10.7.04

O SISTEMA

A actual crise política demonstrou à evidência a necessidade de debate e subsequente reforma do sistema político.
Já há alguns contributos, como o JPH,Filipe Moura e André Abrantes

Desde o início (1976), o sistema semi-presidencialista revelou-se fonte de conflitos. O que só poderia acontecer com o modelo então desenhado: uma dupla legitimidade popular do Parlamento e do PR. Este sistema partiu do princípio da dificuldade ou mesmo quase impossibilidade de desenho de maiorias absolutas no Parlamento. Daí a então visão do papel intervencionista, mediador e vigilante do PR. Acontece que os cidadãos e os partidos foram procurando soluções que vencessem essa menoridade do Parlamento e desenharam soluções estáveis, de legislatura . Primeiro com a AD, depois com Cavaco e agora com Durão.
Esses momentos de estabilidade parlamentar provocaram por seu turno instabilidade no outro orgão eleito, o PR. Uma vezes tentado a usar a sua legitimidade política (Eanes e Soares) ou numa perspectiva mais conservadora e parlamentarista, deixando este funcionar por si (Sampaio, até agora). No entanto, como ontem se ouviu, até este PR (e julgo que tal decorre do próprio desenho constitucional do cargo), não pôde deixar de interferir com a legitimidade própria do Parlamento ao estabelecer condições que se inserem nunma visão intervencionista e de legitimidade própria e directa do PR.

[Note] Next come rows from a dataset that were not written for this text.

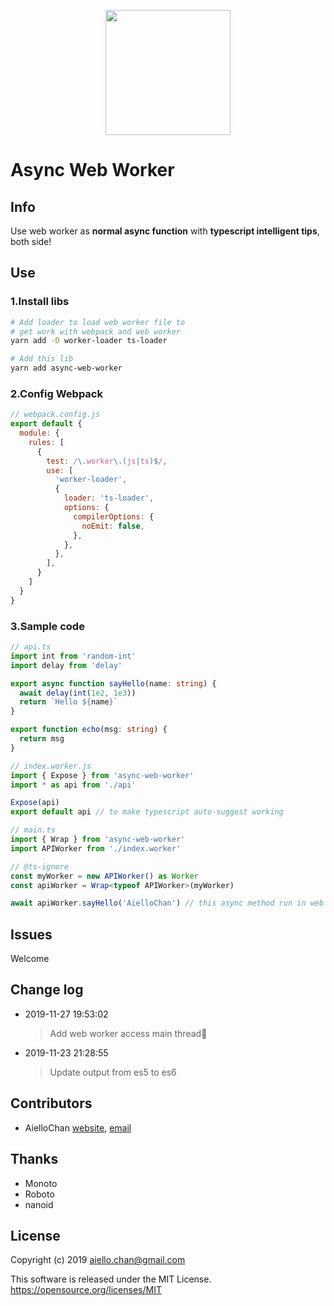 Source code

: <p align="center"><image src="./logo.png" width="200"/></p>

# Async Web Worker

## Info

Use web worker as **normal async function** with **typescript intelligent tips**, both side!

## Use

### 1.Install libs

```bash
# Add loader to load web worker file to
# get work with webpack and web worker
yarn add -D worker-loader ts-loader

# Add this lib
yarn add async-web-worker
```

### 2.Config Webpack

```js
// webpack.config.js
export default {
  module: {
    rules: [
      {
        test: /\.worker\.(js|ts)$/,
        use: [
          'worker-loader',
          {
            loader: 'ts-loader',
            options: {
              compilerOptions: {
                noEmit: false,
              },
            },
          },
        ],
      }
    ]
  }
}
```

### 3.Sample code

```typescript
// api.ts
import int from 'random-int'
import delay from 'delay'

export async function sayHello(name: string) {
  await delay(int(1e2, 1e3))
  return `Hello ${name}`
}

export function echo(msg: string) {
  return msg
}
```

```js
// index.worker.js
import { Expose } from 'async-web-worker'
import * as api from './api'

Expose(api)
export default api // to make typescript auto-suggest working
```

```typescript
// main.ts
import { Wrap } from 'async-web-worker'
import APIWorker from './index.worker'

// @ts-ignore
const myWorker = new APIWorker() as Worker
const apiWorker = Wrap<typeof APIWorker>(myWorker)

await apiWorker.sayHello('AielloChan') // this async method run in web worker 😆
```

## Issues

Welcome

## Change log

- 2019-11-27 19:53:02
  >Add web worker access main thread🤩
- 2019-11-23 21:28:55
  >Update output from es5 to es6

## Contributors

- AielloChan [website](http://aiellochan.com), [email](mailto:aiello.chan@gmail.com)

## Thanks

- Monoto
- Roboto
- nanoid

## License

Copyright (c) 2019 aiello.chan@gmail.com

This software is released under the MIT License.
https://opensource.org/licenses/MIT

A existência da dupla legitimidade parlamento/presidente será sempre fonte de conflitos. Agravados sempre que exista uma maioria parlamentar, pois nesses casos, como se viu, instituiu-se um governamentalismo no qual os líderes partidários ´como candidatos a primeiro-ministro, assumem, informalmente, uma legitimidade igual à do PR, embora formalmente seja inferior á do próprio parlamento uma vez que o seu poder dele deriva.

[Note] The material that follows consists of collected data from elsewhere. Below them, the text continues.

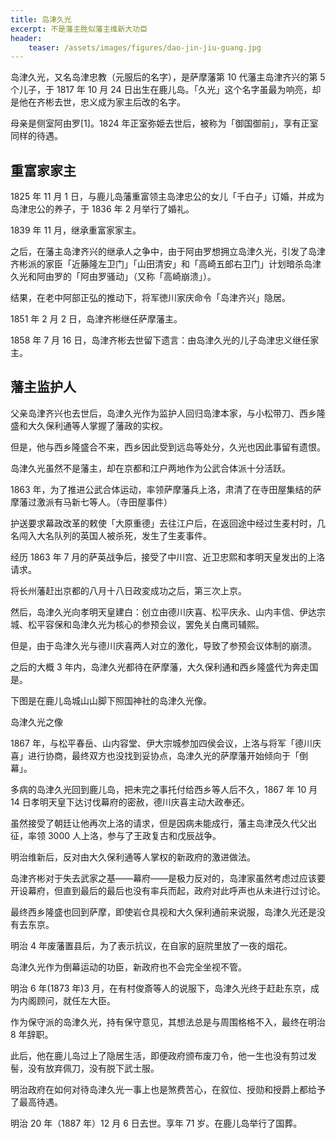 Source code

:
 ```yaml
---
title: 岛津久光
excerpt: 不是藩主胜似藩主维新大功臣
header: 
    teaser: /assets/images/figures/dao-jin-jiu-guang.jpg
---
```


岛津久光，又名岛津忠教（元服后的名字），是萨摩藩第 10 代藩主岛津齐兴的第 5 个儿子，于 1817 年 10 月 24
日出生在鹿儿岛。「久光」这个名字虽最为响亮，却是他在齐彬去世，忠义成为家主后改的名字。

母亲是侧室阿由罗[1]。1824 年正室弥姫去世后，被称为「御国御前」，享有正室同样的待遇。

## 重富家家主

1825 年 11 月 1 日，与鹿儿岛藩重富领主岛津忠公的女儿「千白子」订婚，并成为岛津忠公的养子，于 1836 年 2 月举行了婚礼。

1839 年 11 月，继承重富家家主。

之后，在藩主岛津齐兴的继承人之争中，由于阿由罗想拥立岛津久光，引发了岛津齐彬派的家臣「近藤隆左卫门」「山田清安」和「高崎五郎右卫门」计划暗杀岛津久光和阿由罗的「阿由罗骚动」（又称「高崎崩溃」）。

结果，在老中阿部正弘的推动下，将军徳川家庆命令「岛津齐兴」隐居。

1851 年 2 月 2 日，岛津齐彬继任萨摩藩主。

1858 年 7 月 16 日，岛津齐彬去世留下遗言：由岛津久光的儿子岛津忠义继任家主。

## 藩主监护人

父亲岛津齐兴也去世后，岛津久光作为监护人回归岛津本家，与小松带刀、西乡隆盛和大久保利通等人掌握了藩政的实权。

但是，他与西乡隆盛合不来，西乡因此受到远岛等处分，久光也因此事留有遗恨。

岛津久光虽然不是藩主，却在京都和江户两地作为公武合体派十分活跃。

1863 年，为了推进公武合体运动，率领萨摩藩兵上洛，肃清了在寺田屋集结的萨摩藩过激派有马新七等人。（寺田屋事件）

护送要求幕政改革的敕使「大原重德」去往江户后，在返回途中经过生麦村时，几名闯入大名队列的英国人被杀死，发生了生麦事件。

经历 1863 年 7 月的萨英战争后，接受了中川宫、近卫忠熙和孝明天皇发出的上洛请求。

将长州藩赶出京都的八月十八日政変成功之后，第三次上京。

然后，岛津久光向孝明天皇建白：创立由德川庆喜、松平庆永、山内丰信、伊达宗城、松平容保和岛津久光为核心的参预会议，罢免关白鹰司辅熙。

但是，由于岛津久光与德川庆喜两人对立的激化，导致了参预会议体制的崩溃。

之后的大概 3 年内，岛津久光都待在萨摩藩，大久保利通和西乡隆盛代为奔走国是。

下图是在鹿儿岛城山山脚下照国神社的岛津久光像。

岛津久光之像

1867 年，与松平春岳、山内容堂、伊大宗城参加四侯会议，上洛与将军「德川庆喜」进行协商，最终双方也没找到妥协点，岛津久光的萨摩藩开始倾向于「倒幕」。

多病的岛津久光回到鹿儿岛，把未完之事托付给西乡等人后不久，1867 年 10 月 14 日孝明天皇下达讨伐幕府的密赦，德川庆喜主动大政奉还。

虽然接受了朝廷让他再次上洛的请求，但是因病未能成行，藩主岛津茂久代父出征，率领 3000 人上洛，参与了王政复古和戊辰战争。

明治维新后，反对由大久保利通等人掌权的新政府的激进做法。

岛津齐彬对于失去武家之基——幕府——是极力反对的，岛津家虽然考虑过应该要开设幕府，但直到最后的最后也没有率兵而起，政府对此呼声也从未进行过讨论。

最终西乡隆盛也回到萨摩，即使岩仓具视和大久保利通前来说服，岛津久光还是没有去东京。

明治 4 年废藩置县后，为了表示抗议，在自家的庭院里放了一夜的烟花。

岛津久光作为倒幕运动的功臣，新政府也不会完全坐视不管。

明治 6 年(1873 年)3 月，在有村俊斎等人的说服下，岛津久光终于赶赴东京，成为内阁顾问，就任左大臣。

作为保守派的岛津久光，持有保守意见，其想法总是与周围格格不入，最终在明治 8 年辞职。

此后，他在鹿儿岛过上了隐居生活，即便政府颁布废刀令，他一生也没有剪过发髻，没有放弃佩刀，没有脱下武士服。

明治政府在如何对待岛津久光一事上也是煞费苦心，在叙位、授勋和授爵上都给予了最高待遇。

明治 20 年（1887 年）12 月 6 日去世。享年 71 岁。在鹿儿岛举行了国葬。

Chegados a este ponto, creio ser a altura de seriamente se reflectir e optar claramente por um dos sistemas puros: parlamentar ou presidencialista (como aliás já por mais de uma vez se defendeu neste blog e respectivas pré-origens).

O sistema presidencialista nunca poderia ser o francês, no qual continua a existir a dupla legitimidade, permitindo essa aberração que é a co-habitação: uma maioria parlamentar diferente da que elegeu o PR. tendo este igualmente poderes executivos.

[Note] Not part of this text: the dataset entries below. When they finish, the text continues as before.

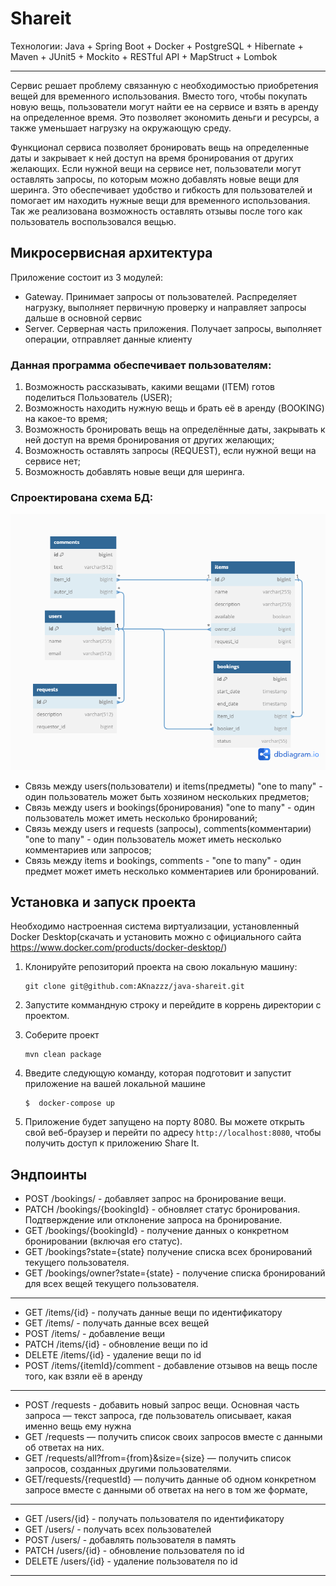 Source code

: # Shareit

Технологии: Java + Spring Boot + Docker + PostgreSQL + Hibernate + Maven + JUnit5 + Mockito + RESTful API + MapStruct + Lombok

---
Сервис решает проблему связанную с необходимостью приобретения вещей для временного использования. Вместо того, чтобы покупать новую вещь, пользователи могут найти ее на сервисе и взять в аренду на определенное время. Это позволяет экономить деньги и ресурсы, а также уменьшает нагрузку на окружающую среду.

Функционал сервиса позволяет бронировать вещь на определенные даты и закрывает к ней доступ на время бронирования от других желающих. Если нужной вещи на сервисе нет, пользователи могут оставлять запросы, по которым можно добавлять новые вещи для шеринга. Это обеспечивает удобство и гибкость для пользователей и помогает им находить нужные вещи для временного использования. Так же реализована возможность оставлять отзывы после того как пользователь воспользовался вещью.


## Микросервисная архитектура

Приложение состоит из 3 модулей:
- Gateway. Принимает запросы от пользователей. Распределяет нагрузку, выполняет первичную проверку и направляет запросы дальше в основной сервис
- Server. Серверная часть приложения. Получает запросы, выполняет операции, отправляет данные клиенту
### Данная программа обеспечивает пользователям:

1. Возможность рассказывать, какими вещами (ITEM) готов поделиться Пользователь (USER);
2. Возможность находить нужную вещь и брать её в аренду (BOOKING) на какое-то время;
3. Возможность бронировать вещь на определённые даты, закрывать к ней доступ на время бронирования от других желающих; 
4. Возможность оставлять запросы (REQUEST), если нужной вещи на сервисе нет; 
5. Возможность добавлять новые вещи для шеринга. 

### Спроектирована схема БД:
   ![ER-диаграмма](/images/ShareIt.png)
* Связь между users(пользователи) и items(предметы) "one to many" - один пользователь может быть хозяином нескольких предметов;
* Связь между users и bookings(бронирования) "one to many" - один пользователь может иметь несколько бронирований;
* Связь между users и requests (запросы), comments(комментарии) "one to many" - один пользователь может иметь несколько комментариев или запросов;
* Связь между items и bookings, comments - "one to many" - один предмет может иметь несколько комментариев или бронирований.

## Установка и запуск проекта
Необходимо настроенная система виртуализации, установленный Docker Desktop(скачать и установить можно с официального сайта https://www.docker.com/products/docker-desktop/)

1. Клонируйте репозиторий проекта на свою локальную машину:
   ```
   git clone git@github.com:AKnazzz/java-shareit.git
   ```
2. Запустите коммандную строку и перейдите в коррень директории с проектом.

3. Соберите проект
   ```
   mvn clean package
   ```
4. Введите следующую команду, которая подготовит и запустит приложение на вашей локальной машине
   ```
   $  docker-compose up
   ```
5. Приложение будет запущено на порту 8080. Вы можете открыть свой веб-браузер и перейти по адресу `http://localhost:8080`, чтобы получить доступ к приложению Share It.


Эндпоинты
---
- POST /bookings/ -  добавляет запрос на бронирование вещи.
- PATCH /bookings/{bookingId} - обновляет статус бронирования. Подтверждение или отклонение запроса на бронирование.
- GET /bookings/{bookingId} -  получение данных о конкретном бронировании (включая его статус).
- GET /bookings?state={state} получение списка всех бронирований текущего пользователя.
- GET /bookings/owner?state={state} - получение списка бронирований для всех вещей текущего пользователя.
---
- GET /items/{id} -  получать данные вещи по идентификатору
- GET /items/ -  получать данные всех вещей
- POST /items/ -  добавление вещи
- PATCH /items/{id} - обновление вещи по id
- DELETE /items/{id} - удаление вещи по id
- POST /items/{itemId}/comment - добавление отзывов на вещь после того, как взяли её в аренду
---
- POST /requests - добавить новый запрос вещи. Основная часть запроса — текст запроса, где пользователь описывает, какая именно вещь ему нужна
- GET /requests — получить список своих запросов вместе с данными об ответах на них.
- GET /requests/all?from={from}&size={size} — получить список запросов, созданных другими пользователями.
- GET/requests/{requestId} — получить данные об одном конкретном запросе вместе с данными об ответах на него в том же формате,
---
- GET /users/{id} -  получать пользователя по идентификатору
- GET /users/ -  получать всех пользователей
- POST /users/ -  добавлять пользователя в память
- PATCH /users/{id} - обновление пользователя по id
- DELETE  /users/{id} - удаление пользователя по id

---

O sistema presidencialista a ter em conta deveria ser aquele em que o PR é eleito directamente e a quem é confiado o poder executivo, sendo totalmente independente do orgão legislativo, o Parlamento. Nenhum dos dois poderes poderia anular ou interferir com o outro.

No sistema parlamentar, o governo emana directamente do Parlamento e responde apenas perante este. O Chefe de Estado é uma figura protocolar com poder apenas para assinar leis e marcar a data das eleições.
Naturalmente em tal sistema apenas poderia vigorar a eleição uninominal dos deputados como forma de expressarem directamente a vontade dos eleitores e de por estes serem responsabilizados e avaliados. Se se mantivesse o actual iníquo sistema de eleição em lista, teríamos não só a presidencialização da figura do primeiro-ministro como não haveria qualquer forma de controle sobre o mesmo, ao manter-se o actual sistema de deputados paus-mandados.

Obviamente, tendo em consideração a tradicional cultura portuguesa de adoração de figuras paternalistas/caudilhistas que tanto mal e abuso originaram ao longo de 8 séculos, prefiro de longe o sistema parlamentar puro.